Hi, all...perhaps this will be useful to some.

I'm not fond of diluted white glue for bonding ballast, because it dries rigid and leaves a shine.  So I have generally used diluted artist's matte medium instead, since it remains flexible and does not shine.  Matte medium is quite expensive, though...

Lately I've been experimenting with diluted "tacky" glue with very good results: very firm bonding, no shine, and good flexibility.  But the really good news is the price!

16 oz _Liquitex matte medium_ ~$15-$17 at Michael's or any arts store =  /DesktopModules/NTForums/themes/mls/emoticons/angry.gif
16 oz _Aleene's Original Tacky Glue_ - $4.94 at Joann's and about the same at Michael's =  

(for comparison 16 oz _Elmer's_ white glue is $4.99 at my local hardware store)

I generally diluted 1 part matte medium with 3 parts "wet water" (more or less).  The same dilution works with tacky glue, and I suspect from the firmness of the bond that it could be diluted a great deal more.

Dawg


----------



## Mike Reilley (Jan 2, 2008)

*RE: Cheap "matte medium" for bonding ballast*

Several of the San Diego club members have tried diluted Titebond III wood glue...and are liking the results. Unlike diluted Titebond II, it doesn't seem to crack over time.


----------



## pimanjc (Jan 2, 2008)

I have had great successes using Weldwood original Contact Cement.  It is UV/temperature protected, remains flexible while bonding the ballast.  It can be used straight out of the can.

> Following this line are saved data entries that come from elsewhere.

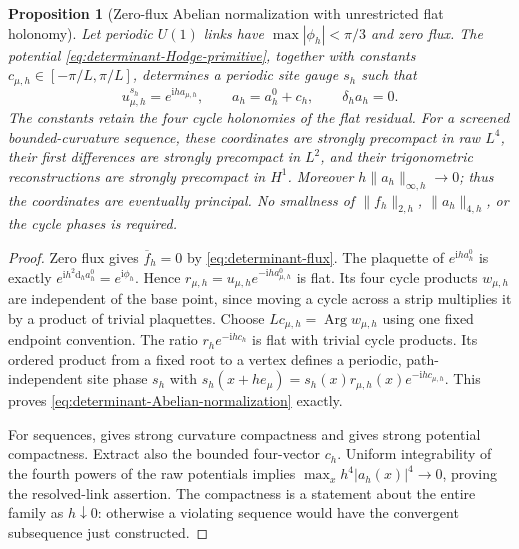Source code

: \documentclass[11pt]{article}
\numberwithin{equation}{section}
\newtheorem{proposition}[proposition]{Proposition}
\theoremstyle{definition}
\theoremstyle{remark}
\newcommand{\dd}{\mathrm d}
\newcommand{\ii}{\mathrm i}
\newcommand{\norm}[1]{\lVert#1\rVert}
\begin{document}
\begin{proposition}[Zero-flux Abelian normalization with unrestricted flat holonomy]
\label{prop:periodic-determinant-normalization}
Let periodic $U(1)$ links have $\max|\phi_h|<\pi/3$ and zero flux.  The
potential \eqref{eq:determinant-Hodge-primitive}, together with constants
$c_{\mu,h}\in[-\pi/L,\pi/L]$, determines a periodic site gauge $s_h$ such
that
\begin{equation}
 u_{\mu,h}^{s_h}=e^{\ii h a_{\mu,h}},\qquad
 a_h=a_h^0+c_h,\qquad \delta_h a_h=0.
 \label{eq:determinant-Abelian-normalization}
\end{equation}
The constants retain the four cycle holonomies of the flat residual.
For a screened bounded-curvature sequence, these coordinates are strongly
precompact in raw $L^4$, their first differences are strongly precompact
in $L^2$, and their trigonometric reconstructions are strongly precompact
in $H^1$.  Moreover $h\norm{a_h}_{\infty,h}\to0$; thus the coordinates are
eventually principal.  No smallness of $\norm{f_h}_{2,h}$,
$\norm{a_h}_{4,h}$, or the cycle phases is required.
\end{proposition}
\begin{proof}
Zero flux gives $\overline f_h=0$ by \eqref{eq:determinant-flux}.  The
plaquette of $e^{\ii h a_h^0}$ is exactly
$e^{\ii h^2\dd_h a_h^0}=e^{\ii\phi_h}$.  Hence
$r_{\mu,h}=u_{\mu,h}e^{-\ii h a^0_{\mu,h}}$ is flat.  Its four cycle
products $w_{\mu,h}$ are independent of the base point, since moving a
cycle across a strip multiplies it by a product of trivial plaquettes.
Choose $Lc_{\mu,h}=\operatorname{Arg}w_{\mu,h}$ using one fixed endpoint
convention.  The ratio $r_he^{-\ii h c_h}$ is flat with trivial cycle
products.  Its ordered product from a fixed root to a vertex defines a
periodic, path-independent site phase $s_h$ with
$s_h(x+h e_\mu)=s_h(x)r_{\mu,h}(x)e^{-\ii h c_{\mu,h}}$.
This proves \eqref{eq:determinant-Abelian-normalization} exactly.

For sequences,  gives strong curvature
compactness and  gives strong
potential compactness.  Extract also the bounded four-vector $c_h$.
Uniform integrability of the fourth powers of the raw potentials implies
$\max_x h^4|a_h(x)|^4\to0$, proving the resolved-link assertion.  The
compactness is a statement about the entire family as $h\downarrow0$:
otherwise a violating sequence would have the convergent subsequence just
constructed.
\end{proof}
\end{document}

URL for more detail.  www.dap.com/product_details.aspx


----------



## dawgnabbit (Jan 2, 2008)

Jim:  How do you apply the contact cement?  The kind I'm familiar with is pretty thick and gooey and I don't see how it could work to bond a nicely-shaped bed of ballast.
I should mention that my application is "indoors."

Mike:  TBIII is my all-around favorite wood glue.  Never tried it on ballast, though. 
Thanks,

Dawg


----------



## pimanjc (Jan 2, 2008)

Dawg,
The Contact cement is poured into a ketchup squeeze bottle  for easy application to pre-ballasted areas.  I also have used this material with a paint brush and "drizzled" it onto the ballast [in a river bed].  I usually apply the cement to the outside edges of the ties and let the ballast between the rails float.    This material is much thinner than rubber contact cement.    When poured into the ballast, it soaks into the gaps between the aggragrate bonding it together.  When dry, it becomes almost [maybe slightly yellowish] invisible.

The Contact Cement can be purchased in quarts or gallons at Lowes or HD.  Cost for a gallon is about $18.

JimC.


----------



## dawgnabbit (Jan 2, 2008)

*RE: Cheap "matte medium" for bonding ballast*

Jim, 
Thank you. I wasn't aware of that option. 
Dawg


----------